The rotary or spinner process is used to make glass wool. In this process, molten glass from the furnace flows into a cylindrical container having small holes. As the container spins rapidly, horizontal streams of glass flow out of the holes. The molten glass streams are converted into fibers by a downward blast of air, hot gas, or both. The fibers fall onto a conveyor belt, where they interlace with each other in a fleecy mass. This can be used for insulation, or the wool can be sprayed with a binder, compressed into the desired thickness, and cured in an oven. The heat sets the binder, and the resulting product may be a rigid or semi-rigid board, or a flexible bat [15-16]. Protective coatings

In addition to binders, other coatings are required for fiberglass products. Lubricants are used to reduce fiber abrasion and are either directly sprayed on the fiber or added into the binder.

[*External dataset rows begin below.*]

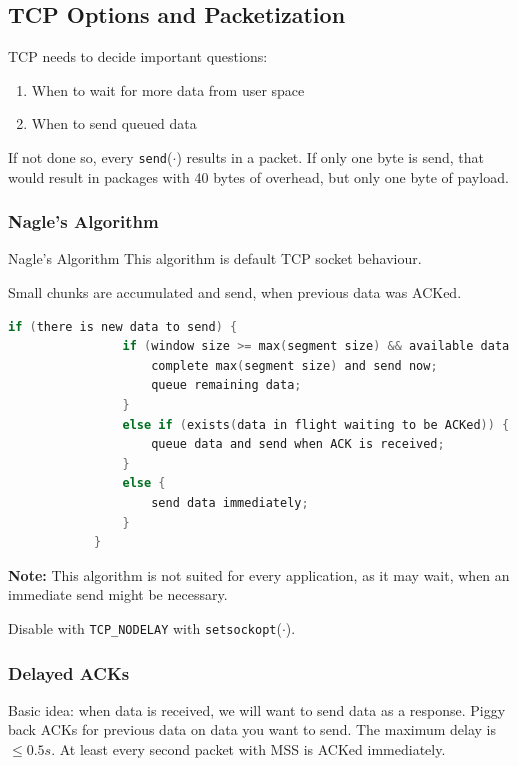\documentclass[english]{panikzettel}
\newcommand{\fkt}[1]{\texttt{#1}(\(\cdot\))}
\begin{document}
	\subsection{TCP Options and Packetization}
	\label{tcp-options-and-packetization}
	
	TCP needs to decide important questions: 
	\begin{enumerate}
		\item When to wait for more data from user space
		\item When to send queued data
	\end{enumerate}
	
	If not done so, every \fkt{send} results in a packet. If only one byte is send, that would result in packages with 40 bytes of overhead, but only one byte of payload.

	\subsubsection{Nagle's Algorithm}
	\label{nagles-algorithm}
	
	\begin{algo}{Nagle's Algorithm}
		This algorithm is default TCP socket behaviour.

		Small chunks are accumulated and send, when previous data was ACKed.
		\begin{lstlisting}[language=C]
			if (there is new data to send) {
				if (window size >= max(segment size) && available data >= max(segment size)) {
					complete max(segment size) and send now;
					queue remaining data;
				}
				else if (exists(data in flight waiting to be ACKed)) {
					queue data and send when ACK is received;
				}
				else {
					send data immediately;
				}
			}
		\end{lstlisting}
		\tcblower
		\textbf{Note:} This algorithm is not suited for every application, as it may wait, when an immediate send might be necessary.
	\end{algo}
	
	Disable with \texttt{TCP\_NODELAY} with \fkt{setsockopt}.

	\subsubsection{Delayed ACKs}
	\label{delayed-acks}

	Basic idea: when data is received, we will want to send data as a response.
	Piggy back ACKs for previous data on data you want to send.
	The maximum delay is \( \leq 0.5 \textit{s} \).
	At least every second packet with MSS is ACKed immediately.
	
\end{document}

An anti-static composition is also sometimes sprayed onto the surface of fiberglass insulation mats during the cooling step. Cooling air drawn through the mat causes the anti-static agent to penetrate the entire thickness of the mat. The anti-static agent consists of two ingredients a material that minimizes the generation of static electricity, and a material that serves as a corrosion inhibitor and stabilizer.

Sizing is any coating applied to textile fibers in the forming operation, and may contain one or more components (lubricants, binders, or coupling agents). Coupling agents are used on strands that will be used for reinforcing plastics, to strengthen the bond to the reinforced material. Sometimes a finishing operation is required to remove these coatings, or to add another coating. For plastic reinforcements, sizings may be removed with heat or chemicals and a coupling agent applied. For decorative applications, fabrics must be heat treated to remove sizings and to set the weave. Dye base coatings are then applied before dying or printing [15-16]. Forming into shapes

Fiberglass products come in a wide variety of shapes, made using several processes. For example, fiberglass pipe insulation is wound onto rod-like forms called mandrels directly from the forming units, prior to curing. The mold forms, in lengths of 91 cm or less, are then cured in an oven. The cured lengths are then de-molded lengthwise, and sawn into specified dimensions. Facings are applied if required, and the product is packaged for shipment [17].

2.4. Carbon fibre

Carbon-fiber-reinforced polymer or carbon-fiber-reinforced plastic (CFRP or CRP or often simply carbon fiber), is a very strong and light fiber-reinforced polymer which contains carbon fibers. Carbon fibres are created when polyacrylonitrile fibres (PAN), Pitch resins, or Rayon are carbonized (through oxidation and thermal pyrolysis) at high temperatures. Through further processes of graphitizing or stretching the fibres strength or elasticity can be enhanced respectively. Carbon fibres are manufactured in diameters analogous to glass fibres with diameters ranging from 9 to 17 μm. These fibres wound into larger threads for transportation and further production processes. Further production processes include weaving or braiding into carbon fabrics, cloths and mats analogous to those described for glass that can then be used in actual reinforcement processes. Carbon fibers are a new breed of high-strength materials. Carbon fiber has been described as a fiber containing at least 90% carbon obtained by the controlled pyrolysis of appropriate fibers. The existence of carbon fiber came into being in 1879 when Edison took out a patent for the manufacture of carbon filaments suitable for use in electric lamps [18].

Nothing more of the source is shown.